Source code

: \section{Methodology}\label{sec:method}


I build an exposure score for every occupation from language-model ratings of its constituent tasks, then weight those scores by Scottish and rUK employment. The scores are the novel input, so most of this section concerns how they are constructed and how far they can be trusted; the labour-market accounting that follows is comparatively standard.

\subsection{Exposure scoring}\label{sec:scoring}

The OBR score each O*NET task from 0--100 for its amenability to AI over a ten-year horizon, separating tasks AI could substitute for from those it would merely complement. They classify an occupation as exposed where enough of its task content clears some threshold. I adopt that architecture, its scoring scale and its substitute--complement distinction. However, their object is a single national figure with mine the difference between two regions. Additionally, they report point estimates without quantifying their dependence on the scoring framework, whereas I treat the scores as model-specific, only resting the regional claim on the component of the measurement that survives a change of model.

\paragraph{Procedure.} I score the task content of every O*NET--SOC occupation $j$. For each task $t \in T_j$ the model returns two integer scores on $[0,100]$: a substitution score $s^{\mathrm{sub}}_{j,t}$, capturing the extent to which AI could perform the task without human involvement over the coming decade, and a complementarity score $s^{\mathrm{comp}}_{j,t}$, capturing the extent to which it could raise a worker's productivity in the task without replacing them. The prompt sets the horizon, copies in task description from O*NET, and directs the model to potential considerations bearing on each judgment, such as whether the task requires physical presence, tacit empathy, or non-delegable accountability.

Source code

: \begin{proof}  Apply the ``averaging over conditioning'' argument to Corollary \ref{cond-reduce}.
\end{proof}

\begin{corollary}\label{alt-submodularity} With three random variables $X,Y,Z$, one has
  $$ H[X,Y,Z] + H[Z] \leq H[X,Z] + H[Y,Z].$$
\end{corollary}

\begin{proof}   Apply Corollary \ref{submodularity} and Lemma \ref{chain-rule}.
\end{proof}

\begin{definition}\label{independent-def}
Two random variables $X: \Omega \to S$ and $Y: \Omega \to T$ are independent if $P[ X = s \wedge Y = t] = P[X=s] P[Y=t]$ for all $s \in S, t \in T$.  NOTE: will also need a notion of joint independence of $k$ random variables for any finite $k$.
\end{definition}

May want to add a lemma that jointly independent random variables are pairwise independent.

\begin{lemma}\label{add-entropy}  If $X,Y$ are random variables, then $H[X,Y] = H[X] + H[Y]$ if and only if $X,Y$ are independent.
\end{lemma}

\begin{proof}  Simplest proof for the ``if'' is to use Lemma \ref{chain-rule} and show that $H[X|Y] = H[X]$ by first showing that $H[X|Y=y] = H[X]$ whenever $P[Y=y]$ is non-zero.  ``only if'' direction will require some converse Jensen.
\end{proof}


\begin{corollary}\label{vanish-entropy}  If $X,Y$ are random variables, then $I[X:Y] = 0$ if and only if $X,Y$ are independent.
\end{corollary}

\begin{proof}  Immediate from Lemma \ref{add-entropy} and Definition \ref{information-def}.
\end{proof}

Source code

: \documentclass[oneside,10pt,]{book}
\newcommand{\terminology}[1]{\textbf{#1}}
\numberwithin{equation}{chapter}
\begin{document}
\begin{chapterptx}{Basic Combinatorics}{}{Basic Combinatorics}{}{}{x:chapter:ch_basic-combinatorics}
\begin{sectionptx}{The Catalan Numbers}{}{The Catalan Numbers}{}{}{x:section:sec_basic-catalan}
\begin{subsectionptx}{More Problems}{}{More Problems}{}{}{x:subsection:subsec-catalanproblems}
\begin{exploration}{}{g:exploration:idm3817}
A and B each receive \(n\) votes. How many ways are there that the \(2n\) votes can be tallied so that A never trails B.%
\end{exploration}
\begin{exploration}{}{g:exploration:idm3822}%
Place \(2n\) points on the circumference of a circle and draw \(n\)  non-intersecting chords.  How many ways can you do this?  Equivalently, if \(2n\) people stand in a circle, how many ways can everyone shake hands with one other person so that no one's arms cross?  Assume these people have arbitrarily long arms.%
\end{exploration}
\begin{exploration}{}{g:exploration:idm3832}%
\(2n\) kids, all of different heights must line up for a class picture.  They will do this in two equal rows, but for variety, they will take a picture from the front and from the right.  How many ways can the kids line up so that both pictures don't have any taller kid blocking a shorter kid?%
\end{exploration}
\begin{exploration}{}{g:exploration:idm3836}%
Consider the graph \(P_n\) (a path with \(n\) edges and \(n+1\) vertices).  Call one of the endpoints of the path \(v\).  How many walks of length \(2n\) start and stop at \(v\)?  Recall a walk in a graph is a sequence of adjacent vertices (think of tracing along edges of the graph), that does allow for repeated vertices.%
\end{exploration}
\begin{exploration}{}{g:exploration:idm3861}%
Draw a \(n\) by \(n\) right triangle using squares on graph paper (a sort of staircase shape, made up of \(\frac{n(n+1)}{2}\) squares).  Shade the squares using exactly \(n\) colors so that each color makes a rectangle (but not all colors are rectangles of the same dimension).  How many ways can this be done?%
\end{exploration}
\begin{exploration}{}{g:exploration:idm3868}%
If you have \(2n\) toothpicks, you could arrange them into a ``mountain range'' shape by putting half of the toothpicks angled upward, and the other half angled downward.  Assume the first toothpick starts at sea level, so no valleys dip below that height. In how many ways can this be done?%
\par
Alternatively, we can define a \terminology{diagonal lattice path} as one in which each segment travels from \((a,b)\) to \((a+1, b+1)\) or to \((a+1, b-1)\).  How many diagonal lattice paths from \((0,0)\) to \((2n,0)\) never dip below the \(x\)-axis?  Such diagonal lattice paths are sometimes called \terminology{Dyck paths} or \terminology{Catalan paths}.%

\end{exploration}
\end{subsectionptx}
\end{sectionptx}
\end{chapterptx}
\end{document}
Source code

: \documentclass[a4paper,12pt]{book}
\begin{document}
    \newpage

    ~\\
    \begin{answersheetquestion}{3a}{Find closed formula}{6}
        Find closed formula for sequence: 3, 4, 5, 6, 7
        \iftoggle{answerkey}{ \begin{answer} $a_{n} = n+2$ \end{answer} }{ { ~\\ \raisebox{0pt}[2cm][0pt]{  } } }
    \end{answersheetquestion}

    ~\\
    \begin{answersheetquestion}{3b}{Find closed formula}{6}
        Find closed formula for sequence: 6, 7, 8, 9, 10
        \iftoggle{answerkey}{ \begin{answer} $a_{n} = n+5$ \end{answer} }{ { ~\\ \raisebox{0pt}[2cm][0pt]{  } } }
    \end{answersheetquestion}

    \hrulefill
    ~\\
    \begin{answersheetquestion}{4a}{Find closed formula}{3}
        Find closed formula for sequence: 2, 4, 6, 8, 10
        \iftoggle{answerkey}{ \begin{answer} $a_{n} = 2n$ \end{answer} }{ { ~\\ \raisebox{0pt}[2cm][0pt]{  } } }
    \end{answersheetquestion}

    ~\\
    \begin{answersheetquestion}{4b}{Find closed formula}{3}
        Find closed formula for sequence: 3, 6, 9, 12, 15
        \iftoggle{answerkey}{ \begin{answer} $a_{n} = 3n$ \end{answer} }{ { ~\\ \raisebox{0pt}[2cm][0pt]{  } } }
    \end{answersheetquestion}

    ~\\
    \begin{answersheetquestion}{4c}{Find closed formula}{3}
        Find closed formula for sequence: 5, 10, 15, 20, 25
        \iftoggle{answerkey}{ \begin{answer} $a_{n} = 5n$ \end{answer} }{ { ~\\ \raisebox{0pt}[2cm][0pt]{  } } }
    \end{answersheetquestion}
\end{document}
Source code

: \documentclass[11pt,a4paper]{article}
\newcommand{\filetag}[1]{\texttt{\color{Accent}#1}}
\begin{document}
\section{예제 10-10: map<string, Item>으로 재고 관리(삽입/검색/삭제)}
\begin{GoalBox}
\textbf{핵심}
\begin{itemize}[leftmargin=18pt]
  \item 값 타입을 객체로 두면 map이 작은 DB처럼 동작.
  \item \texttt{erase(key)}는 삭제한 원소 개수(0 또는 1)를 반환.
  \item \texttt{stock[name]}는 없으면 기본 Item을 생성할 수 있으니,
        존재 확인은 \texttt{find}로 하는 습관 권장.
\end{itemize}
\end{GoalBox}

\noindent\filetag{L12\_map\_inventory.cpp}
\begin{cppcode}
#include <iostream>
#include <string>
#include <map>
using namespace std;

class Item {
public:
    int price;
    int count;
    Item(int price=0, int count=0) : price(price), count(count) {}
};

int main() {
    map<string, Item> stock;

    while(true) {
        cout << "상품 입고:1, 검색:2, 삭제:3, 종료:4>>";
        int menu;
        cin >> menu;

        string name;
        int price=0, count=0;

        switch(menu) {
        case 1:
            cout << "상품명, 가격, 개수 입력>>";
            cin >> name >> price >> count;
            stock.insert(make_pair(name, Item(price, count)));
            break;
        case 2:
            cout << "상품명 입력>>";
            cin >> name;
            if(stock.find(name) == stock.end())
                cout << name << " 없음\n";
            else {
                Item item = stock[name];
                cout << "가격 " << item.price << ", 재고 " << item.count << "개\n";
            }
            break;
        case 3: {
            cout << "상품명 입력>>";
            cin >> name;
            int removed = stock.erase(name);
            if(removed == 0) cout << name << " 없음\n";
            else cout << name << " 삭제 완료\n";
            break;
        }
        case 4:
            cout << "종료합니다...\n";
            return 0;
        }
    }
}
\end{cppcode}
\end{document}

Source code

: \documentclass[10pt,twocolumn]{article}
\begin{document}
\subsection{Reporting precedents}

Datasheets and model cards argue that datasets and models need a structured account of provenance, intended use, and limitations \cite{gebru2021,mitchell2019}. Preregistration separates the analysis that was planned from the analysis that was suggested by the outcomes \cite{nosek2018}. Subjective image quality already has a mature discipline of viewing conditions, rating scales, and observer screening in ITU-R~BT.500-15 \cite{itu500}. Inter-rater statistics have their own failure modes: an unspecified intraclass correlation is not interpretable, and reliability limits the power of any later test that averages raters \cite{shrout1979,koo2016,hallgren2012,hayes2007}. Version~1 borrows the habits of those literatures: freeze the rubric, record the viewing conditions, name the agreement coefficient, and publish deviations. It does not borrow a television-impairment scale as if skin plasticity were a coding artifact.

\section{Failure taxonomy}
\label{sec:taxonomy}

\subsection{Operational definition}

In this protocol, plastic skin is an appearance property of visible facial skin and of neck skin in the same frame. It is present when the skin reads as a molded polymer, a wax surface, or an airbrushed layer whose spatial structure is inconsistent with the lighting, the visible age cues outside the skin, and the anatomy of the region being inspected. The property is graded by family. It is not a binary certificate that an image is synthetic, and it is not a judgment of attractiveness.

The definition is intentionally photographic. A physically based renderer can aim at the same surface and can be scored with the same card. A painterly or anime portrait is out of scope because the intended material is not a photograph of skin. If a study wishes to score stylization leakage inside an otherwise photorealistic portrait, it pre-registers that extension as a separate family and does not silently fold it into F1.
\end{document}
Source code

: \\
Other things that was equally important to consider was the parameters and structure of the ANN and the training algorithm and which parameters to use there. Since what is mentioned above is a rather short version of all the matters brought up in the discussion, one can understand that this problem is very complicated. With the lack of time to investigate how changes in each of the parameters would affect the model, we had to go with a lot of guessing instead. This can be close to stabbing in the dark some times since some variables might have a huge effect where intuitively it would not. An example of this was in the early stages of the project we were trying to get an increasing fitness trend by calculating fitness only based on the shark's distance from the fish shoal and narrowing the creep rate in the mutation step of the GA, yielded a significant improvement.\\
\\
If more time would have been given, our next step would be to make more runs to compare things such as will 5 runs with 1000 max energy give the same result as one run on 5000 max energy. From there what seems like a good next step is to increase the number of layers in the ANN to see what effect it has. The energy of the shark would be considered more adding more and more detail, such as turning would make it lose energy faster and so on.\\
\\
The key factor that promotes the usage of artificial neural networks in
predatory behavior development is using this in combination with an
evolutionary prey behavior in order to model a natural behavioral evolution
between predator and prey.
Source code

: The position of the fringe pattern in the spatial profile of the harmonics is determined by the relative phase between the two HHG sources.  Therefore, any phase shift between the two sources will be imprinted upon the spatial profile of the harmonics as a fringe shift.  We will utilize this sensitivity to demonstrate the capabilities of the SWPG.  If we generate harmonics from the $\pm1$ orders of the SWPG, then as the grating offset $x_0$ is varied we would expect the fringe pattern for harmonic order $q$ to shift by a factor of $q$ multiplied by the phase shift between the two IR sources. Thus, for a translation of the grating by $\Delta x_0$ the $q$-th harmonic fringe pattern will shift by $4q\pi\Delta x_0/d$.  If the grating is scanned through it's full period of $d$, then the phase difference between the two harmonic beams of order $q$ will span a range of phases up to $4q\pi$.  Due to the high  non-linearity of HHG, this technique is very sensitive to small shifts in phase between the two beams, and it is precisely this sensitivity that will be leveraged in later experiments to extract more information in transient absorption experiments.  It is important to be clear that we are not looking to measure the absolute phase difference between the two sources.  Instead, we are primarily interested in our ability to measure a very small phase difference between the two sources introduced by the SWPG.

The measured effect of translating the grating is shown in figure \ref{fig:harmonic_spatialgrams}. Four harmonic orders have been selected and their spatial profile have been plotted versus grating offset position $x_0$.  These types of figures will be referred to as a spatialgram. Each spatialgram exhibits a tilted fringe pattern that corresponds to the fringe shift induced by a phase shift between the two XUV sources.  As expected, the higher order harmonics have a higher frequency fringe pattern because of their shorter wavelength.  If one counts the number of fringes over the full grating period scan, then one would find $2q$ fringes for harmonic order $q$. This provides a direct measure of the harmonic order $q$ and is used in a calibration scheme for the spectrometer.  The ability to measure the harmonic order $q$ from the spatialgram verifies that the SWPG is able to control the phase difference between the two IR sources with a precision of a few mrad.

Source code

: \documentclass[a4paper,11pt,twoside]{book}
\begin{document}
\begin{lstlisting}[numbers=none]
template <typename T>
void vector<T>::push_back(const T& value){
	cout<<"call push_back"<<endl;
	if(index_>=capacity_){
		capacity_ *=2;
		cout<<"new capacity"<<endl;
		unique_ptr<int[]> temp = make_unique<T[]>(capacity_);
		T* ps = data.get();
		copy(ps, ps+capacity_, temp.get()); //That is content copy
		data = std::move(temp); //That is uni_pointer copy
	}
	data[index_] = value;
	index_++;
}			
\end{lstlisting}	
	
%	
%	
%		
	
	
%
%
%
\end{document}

*-*-*

▶ TASK BRIEF:
Look through the lines above and collect those with the word "formula".

▶ OUTPUT FOR THIS EXERCISE:
    \begin{answersheetquestion}{3a}{Find closed formula}{6}
        Find closed formula for sequence: 3, 4, 5, 6, 7
    \begin{answersheetquestion}{3b}{Find closed formula}{6}
        Find closed formula for sequence: 6, 7, 8, 9, 10
    \begin{answersheetquestion}{4a}{Find closed formula}{3}
        Find closed formula for sequence: 2, 4, 6, 8, 10
    \begin{answersheetquestion}{4b}{Find closed formula}{3}
        Find closed formula for sequence: 3, 6, 9, 12, 15
    \begin{answersheetquestion}{4c}{Find closed formula}{3}
        Find closed formula for sequence: 5, 10, 15, 20, 25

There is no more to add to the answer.